# Options on repowering my Gravely 8199KT with a Kohler KT 19 engine



## KillerBox

My father bought me this Gravely 8199KT brand new around 1983. It is only used to cut grass with a 60" mower deck.

The Kohler KT 19 locked up and I think cracked the block 2 weeks ago. So I wanted to see what my best and easiest way to repower my Gravely?

Thanks for your help,

KillerBox


----------



## Richard-tx

Don't feel bad about the KT19. Those engines are known to fail spectacularly and with a fair amount of regularity. Since this is the peak of the season, there is little hope of finding something used and good at a reasonable price.

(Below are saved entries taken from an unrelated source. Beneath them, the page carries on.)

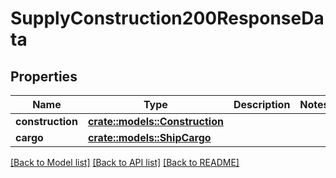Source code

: # SupplyConstruction200ResponseData

## Properties

Name | Type | Description | Notes
------------ | ------------- | ------------- | -------------
**construction** | [**crate::models::Construction**](Construction.md) |  | 
**cargo** | [**crate::models::ShipCargo**](ShipCargo.md) |  | 

[[Back to Model list]](../README.md#documentation-for-models) [[Back to API list]](../README.md#documentation-for-api-endpoints) [[Back to README]](../README.md)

So to get it going in a hurry is not going to be cheap. Honda, Briggs, and even Kohler engines are available. I recommend buying a twin and something that is rated at about 20 hp or slightly more. Do not buy a Kohler Courage or any other bottom of the line engine.


----------



## KillerBox

Richard, thanks for the quick response. 

I am not in a hurry to rebuild it because about 2 years ago I bought a Gravely 50" zero turn (for the wife and kids to drive).


----------



## Richard-tx

What I have been doing is to find a nice used Onan P224 with a 1-1/8" diameter crank about 4" long and putting that on Gravely 8000/G series tractors. That is the same engine that was put on the Gravely 24G. I found two locally within 6 months of each other and paid $300 and $450 for each respectively. One replaced a running Kohler M18 engine and the other replaced a k301 kohler. So far putting a 24 hp engine on a 800 is worth every dollar spent and every second of work.


----------



## Richard-tx

If it were mine, I would also look for a Briggs Vanguard. 

Here is a nice 21hp setup complete with adapter plate.

http://www.smallenginewarehouse.com/product.asp?PN=385447-Gravely-4-R1


----------



## powrguy

What engine is a bolt-on for a Gravely 8000 series, from other tractors? John Deere, Sears, etc. Onan engines?


----------



## Richard-tx

There are no engines from other tractors that will work with the Gravely. There are engines from other applications like Professional carpet cleaning machines that will. Having said that, if you locate a nice P224 Onan, a replacement crankshaft is cheap. Last time I bought one it cost about $125 brand new from Onan. Just remember to match the amount of gear extension when you install the engine.

The Onan P218 is a lesser engine than the P224. It does not have replaceable rod bearings like the P224.

If it were mine, I would find an Onan P224 or Linamar LX990. Linamar was making the Onan engines near the end.

When it comes to new engines, you get exactly what you pay for. As such, do NOT get a Kohler Courage no matter what the price. It is a real PITA to work on and it will fail and fail spectacularly.

Don't be fooled by twin cylinder "Honda Clones" either. They are NOT clones no matter what anyone else says. Want proof? Compare bore and stroke. The only thing that the clones share with real Honda engines is the looks.

Onan engines were made by Linamar near the end. You might have better luck searching for a Linamar LX990 (Onan P224) engine.


----------



## powrguy

*Gravely re-power*



Richard-tx said:


> There are no engines from other tractors that will work with the Gravely. There are engines from other applications like Professional carpet cleaning machines that will. Having said that, if you locate a nice P224 Onan, a replacement crankshaft is cheap. Last time I bought one it cost about $125 brand new from Onan. Just remember to match the amount of gear extension when you install the engine.
> 
> The Onan P218 is a lesser engine than the P224. It does not have replaceable rod bearings like the P224.
> 
> If it were mine, I would find an Onan P224 or Linamar LX990. Linamar was making the Onan engines near the end.
> 
> When it comes to new engines, you get exactly what you pay for. As such, do NOT get a Kohler Courage no matter what the price. It is a real PITA to work on and it will fail and fail spectacularly.
> 
> Don't be fooled by twin cylinder "Honda Clones" either. They are NOT clones no matter what anyone else says. Want proof? Compare bore and stroke.  The only thing that the clones share with real Honda engines is the looks.
> 
> Onan engines were made by Linamar near the end. You might have better luck searching for a Linamar LX990 (Onan P224) engine.



I've got a Linamar 770LX in one of my other Gravelys, and it's a fine running engine. I thought it had just something to do with the crankshaft length that prevents the use of other Onans in the Gravely matchup to the transaxle. I was thinking an Onan P218, P220 from a John Deere would bolt-up, but the crankshaft is not the right length?


thanks


----------